After discovering that Tom is having an affair, Nick receives an invitation to one of the Gatsby’s infamous parties. Once there, Gatsby reveals that he is still in love with Nick’s cousin Daisy, after a brief romantic encounter years before. As Nick slowly becomes entangled in the bizarre life of Gatsby, the cynicism and hypocrisy of West Egg’s inhabitants drives the characters to great lengths to preserve their own vanity and sense of self-importance.
F. Scott Fitzgerald's novel has continually struggled to translate onto the big-screen and previous adaptations have failed to capture the essence that made this the ‘Great American Novel’.

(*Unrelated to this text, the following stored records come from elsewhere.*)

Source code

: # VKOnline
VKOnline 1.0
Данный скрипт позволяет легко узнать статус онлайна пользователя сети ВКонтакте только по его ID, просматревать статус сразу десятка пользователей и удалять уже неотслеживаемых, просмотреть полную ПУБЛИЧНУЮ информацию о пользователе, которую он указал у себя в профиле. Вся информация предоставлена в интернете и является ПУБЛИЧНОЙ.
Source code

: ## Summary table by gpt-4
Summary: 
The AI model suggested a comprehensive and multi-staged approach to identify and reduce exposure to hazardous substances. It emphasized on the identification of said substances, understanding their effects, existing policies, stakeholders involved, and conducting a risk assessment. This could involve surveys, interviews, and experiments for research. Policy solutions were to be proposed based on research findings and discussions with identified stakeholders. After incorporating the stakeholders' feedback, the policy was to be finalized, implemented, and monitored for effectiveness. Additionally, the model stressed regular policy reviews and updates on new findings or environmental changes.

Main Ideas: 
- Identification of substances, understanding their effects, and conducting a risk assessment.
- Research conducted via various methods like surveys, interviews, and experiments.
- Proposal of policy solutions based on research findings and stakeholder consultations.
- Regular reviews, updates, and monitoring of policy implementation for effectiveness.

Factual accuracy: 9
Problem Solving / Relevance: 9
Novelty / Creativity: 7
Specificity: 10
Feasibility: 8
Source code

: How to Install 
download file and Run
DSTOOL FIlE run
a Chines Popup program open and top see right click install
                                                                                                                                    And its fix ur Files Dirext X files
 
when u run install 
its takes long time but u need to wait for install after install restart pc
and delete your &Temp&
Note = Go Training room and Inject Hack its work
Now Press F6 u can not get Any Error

Disappointingly, Luhrmann’s stab at the project has yielded few improvements. The director’s trademark approach is extraordinary, and over-the-top doesn't begin to describe the flamboyant visual experience that he creates. But while for the most part it works, the unflinching visual style and the sweeping overhead shots prove to be a little too sensational for what is an intricate and complex plot.
However, the biggest downfall is the emotional hollowness of the story. Luhrmann fails to infuse emotional connections between the characters, while the soundtrack – which features everything from jazz and hip-hop to techno and dance – is every bit as awkward as it sounds.
Despite Luhrmann’s misguided post-modern motions, DiCaprio gives the film depth with an excellent interpretation of the eponymous character’s charm and allure. Meanwhile, Mulligan plays her character in a way that maintains her position as the object of desire perfectly; though she too is a victim of the absurdities of West Egg, it becomes difficult to surrender any sympathy to her. Maguire, on the other hand, shines in his wallflower role; although he is guilty of enabling many of the decisions that the characters make, he retains an innocence and naivety that is integral to the plot.
All in all, Luhrmann’s The Great Gatsby fails to render the novel’s grandness in terms of plot, but taken as a whole package, the stylistics make for an entertaining piece of cinema.